#### [EXERCISE REQUIREMENTS]
For the data below, transcribe the part that opens with the line containing "3. 面对模糊的题目能主动沟" and closes with the line containing "A DID fragment is", exactly and with no pictures.

==== RECORDS TO USE ====

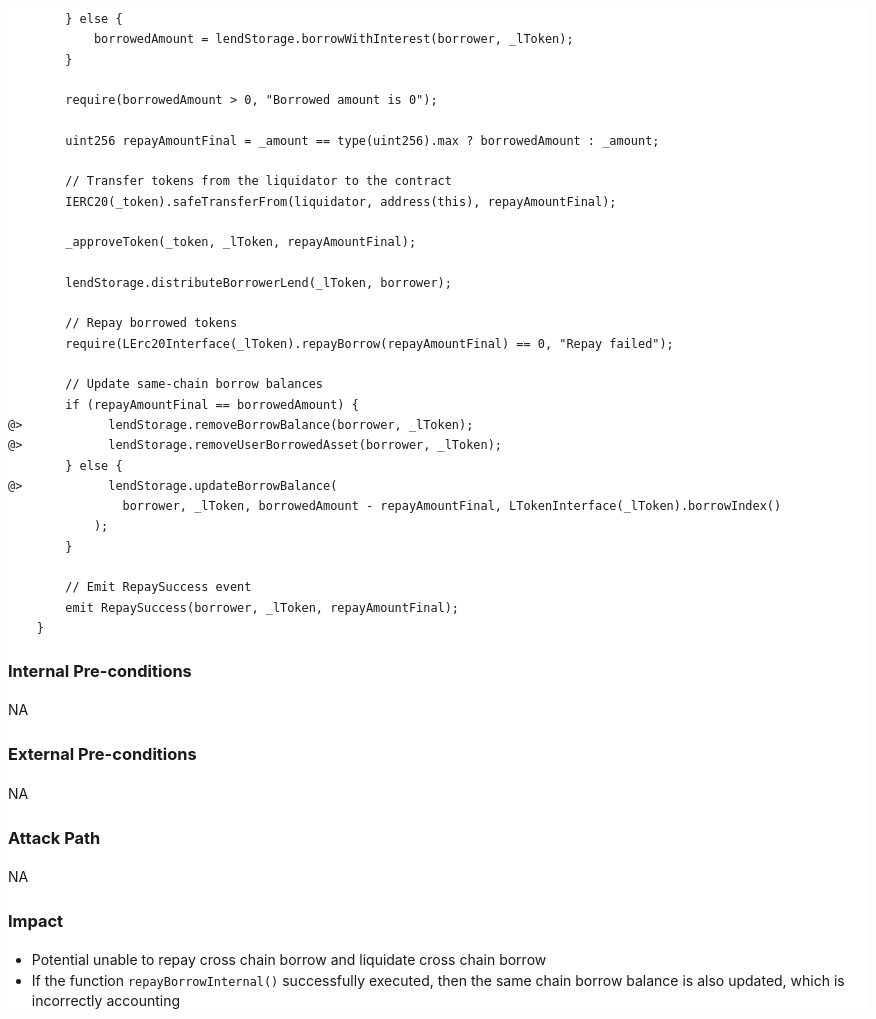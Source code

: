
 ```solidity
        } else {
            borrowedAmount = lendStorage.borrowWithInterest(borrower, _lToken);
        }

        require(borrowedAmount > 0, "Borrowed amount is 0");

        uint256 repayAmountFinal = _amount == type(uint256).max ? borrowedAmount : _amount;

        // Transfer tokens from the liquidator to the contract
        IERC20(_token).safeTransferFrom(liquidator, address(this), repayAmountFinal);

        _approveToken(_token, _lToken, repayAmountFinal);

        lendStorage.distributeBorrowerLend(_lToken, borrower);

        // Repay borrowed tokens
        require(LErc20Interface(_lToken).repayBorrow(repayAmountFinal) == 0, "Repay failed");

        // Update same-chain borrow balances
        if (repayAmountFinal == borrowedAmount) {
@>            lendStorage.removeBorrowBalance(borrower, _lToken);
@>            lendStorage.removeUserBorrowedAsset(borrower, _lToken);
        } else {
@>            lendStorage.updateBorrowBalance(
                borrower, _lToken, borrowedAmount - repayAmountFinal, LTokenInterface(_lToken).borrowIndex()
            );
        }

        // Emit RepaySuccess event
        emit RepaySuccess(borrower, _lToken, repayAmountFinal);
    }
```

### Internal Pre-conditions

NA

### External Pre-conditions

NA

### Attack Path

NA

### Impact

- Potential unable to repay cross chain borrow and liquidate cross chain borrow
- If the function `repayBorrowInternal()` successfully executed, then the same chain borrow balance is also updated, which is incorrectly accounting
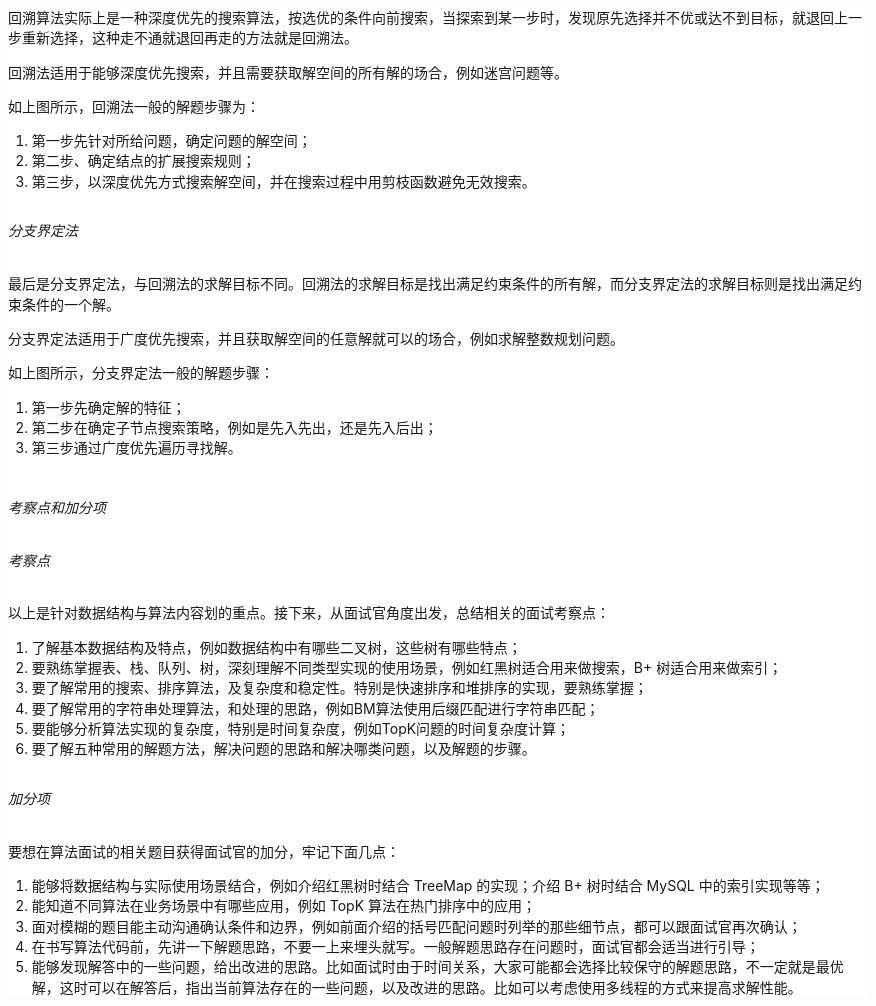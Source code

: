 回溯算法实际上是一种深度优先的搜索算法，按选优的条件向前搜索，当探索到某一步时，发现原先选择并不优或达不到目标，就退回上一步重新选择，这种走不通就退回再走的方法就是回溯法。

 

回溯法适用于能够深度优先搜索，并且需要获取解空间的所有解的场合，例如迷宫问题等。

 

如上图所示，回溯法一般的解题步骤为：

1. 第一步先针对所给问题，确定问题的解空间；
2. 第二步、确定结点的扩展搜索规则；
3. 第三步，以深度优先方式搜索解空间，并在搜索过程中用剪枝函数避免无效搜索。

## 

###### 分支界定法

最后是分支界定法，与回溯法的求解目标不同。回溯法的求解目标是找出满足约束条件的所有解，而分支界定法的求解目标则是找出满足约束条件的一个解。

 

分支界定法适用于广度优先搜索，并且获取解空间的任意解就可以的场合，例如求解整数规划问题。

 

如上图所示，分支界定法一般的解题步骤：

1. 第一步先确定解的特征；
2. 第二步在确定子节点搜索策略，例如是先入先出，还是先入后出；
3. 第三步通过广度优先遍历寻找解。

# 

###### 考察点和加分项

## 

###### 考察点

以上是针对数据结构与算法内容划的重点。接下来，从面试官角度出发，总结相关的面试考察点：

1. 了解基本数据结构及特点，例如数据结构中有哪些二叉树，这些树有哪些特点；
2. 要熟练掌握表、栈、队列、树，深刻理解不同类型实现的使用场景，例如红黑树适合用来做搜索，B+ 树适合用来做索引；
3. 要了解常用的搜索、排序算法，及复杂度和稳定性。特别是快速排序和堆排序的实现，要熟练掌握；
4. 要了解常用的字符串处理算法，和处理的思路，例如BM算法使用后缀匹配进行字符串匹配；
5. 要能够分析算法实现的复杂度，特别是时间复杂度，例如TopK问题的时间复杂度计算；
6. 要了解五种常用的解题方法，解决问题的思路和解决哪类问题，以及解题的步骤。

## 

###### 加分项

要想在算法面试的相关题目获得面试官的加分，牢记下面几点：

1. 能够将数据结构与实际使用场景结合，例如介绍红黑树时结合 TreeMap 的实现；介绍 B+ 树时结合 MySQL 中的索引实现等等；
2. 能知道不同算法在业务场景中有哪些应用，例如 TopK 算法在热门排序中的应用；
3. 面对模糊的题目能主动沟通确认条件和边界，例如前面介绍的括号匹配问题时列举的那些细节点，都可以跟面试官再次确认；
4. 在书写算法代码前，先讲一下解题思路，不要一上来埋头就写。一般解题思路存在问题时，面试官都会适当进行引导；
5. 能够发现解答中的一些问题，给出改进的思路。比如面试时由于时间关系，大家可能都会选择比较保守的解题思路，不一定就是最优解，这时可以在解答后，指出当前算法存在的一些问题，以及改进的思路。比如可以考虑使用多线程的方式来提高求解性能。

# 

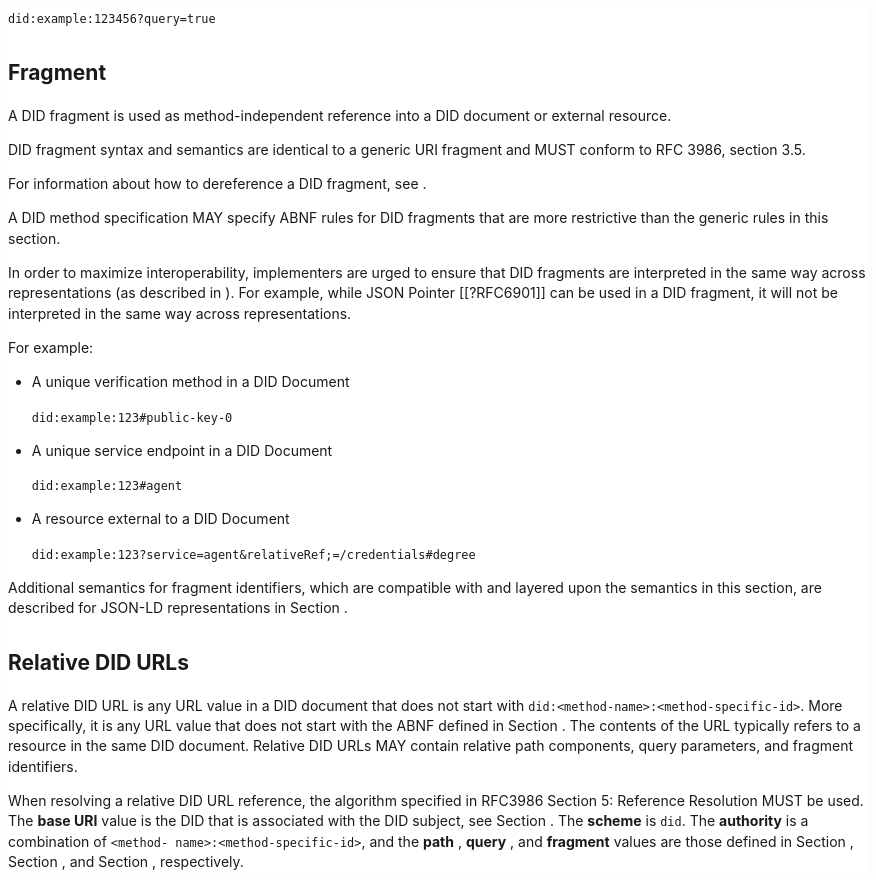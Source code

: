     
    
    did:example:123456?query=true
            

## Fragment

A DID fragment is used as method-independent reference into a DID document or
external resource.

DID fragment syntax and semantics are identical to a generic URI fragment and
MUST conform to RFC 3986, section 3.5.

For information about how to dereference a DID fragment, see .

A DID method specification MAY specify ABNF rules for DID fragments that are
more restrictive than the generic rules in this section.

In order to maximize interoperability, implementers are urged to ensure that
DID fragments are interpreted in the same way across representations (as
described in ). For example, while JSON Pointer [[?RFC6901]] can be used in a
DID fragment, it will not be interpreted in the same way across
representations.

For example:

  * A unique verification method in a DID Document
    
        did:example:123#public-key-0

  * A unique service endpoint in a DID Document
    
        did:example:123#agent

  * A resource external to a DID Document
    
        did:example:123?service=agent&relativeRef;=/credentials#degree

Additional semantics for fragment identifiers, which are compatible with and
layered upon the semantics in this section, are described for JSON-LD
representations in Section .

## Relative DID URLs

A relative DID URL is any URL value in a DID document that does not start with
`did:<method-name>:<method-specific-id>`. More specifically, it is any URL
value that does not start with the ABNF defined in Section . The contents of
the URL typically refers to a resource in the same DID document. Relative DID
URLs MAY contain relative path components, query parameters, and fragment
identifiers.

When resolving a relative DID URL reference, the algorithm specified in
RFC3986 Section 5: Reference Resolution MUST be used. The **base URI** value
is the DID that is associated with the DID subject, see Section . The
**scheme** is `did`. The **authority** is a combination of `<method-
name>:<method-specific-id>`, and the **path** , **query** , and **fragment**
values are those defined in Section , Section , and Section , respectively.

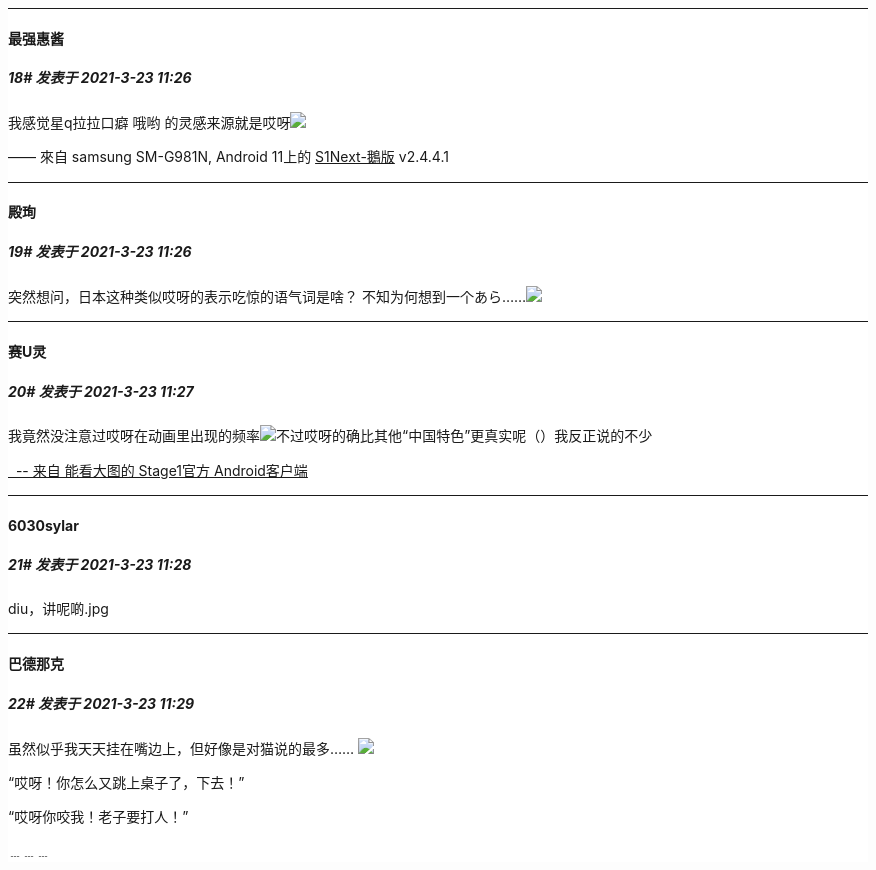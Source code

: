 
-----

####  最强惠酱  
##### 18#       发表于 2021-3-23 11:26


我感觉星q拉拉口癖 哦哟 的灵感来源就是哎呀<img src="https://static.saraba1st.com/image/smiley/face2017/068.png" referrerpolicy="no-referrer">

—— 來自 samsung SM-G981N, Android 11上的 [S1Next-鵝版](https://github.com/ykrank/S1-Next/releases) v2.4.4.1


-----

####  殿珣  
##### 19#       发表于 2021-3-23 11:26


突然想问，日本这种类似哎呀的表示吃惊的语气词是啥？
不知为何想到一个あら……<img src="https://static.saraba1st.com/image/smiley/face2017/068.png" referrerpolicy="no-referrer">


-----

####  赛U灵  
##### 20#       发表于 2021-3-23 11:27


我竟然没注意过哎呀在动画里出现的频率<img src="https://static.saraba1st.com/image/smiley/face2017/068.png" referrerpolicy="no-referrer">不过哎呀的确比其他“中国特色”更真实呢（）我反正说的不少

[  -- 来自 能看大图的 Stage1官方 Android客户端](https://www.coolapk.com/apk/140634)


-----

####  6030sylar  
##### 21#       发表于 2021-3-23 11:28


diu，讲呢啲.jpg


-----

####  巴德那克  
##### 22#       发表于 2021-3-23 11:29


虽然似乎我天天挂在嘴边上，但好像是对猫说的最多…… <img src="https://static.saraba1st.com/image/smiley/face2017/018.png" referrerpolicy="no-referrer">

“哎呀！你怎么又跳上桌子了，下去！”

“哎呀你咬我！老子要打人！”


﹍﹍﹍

====

#### [RESPONSE TO THIS TASK]
3. 面对模糊的题目能主动沟通确认条件和边界，例如前面介绍的括号匹配问题时列举的那些细节点，都可以跟面试官再次确认；
4. 在书写算法代码前，先讲一下解题思路，不要一上来埋头就写。一般解题思路存在问题时，面试官都会适当进行引导；
5. 能够发现解答中的一些问题，给出改进的思路。比如面试时由于时间关系，大家可能都会选择比较保守的解题思路，不一定就是最优解，这时可以在解答后，指出当前算法存在的一些问题，以及改进的思路。比如可以考虑使用多线程的方式来提高求解性能。

# 

Source code

:     
    
    did:example:123456?query=true
            

## Fragment

A DID fragment is used as method-independent reference into a DID document or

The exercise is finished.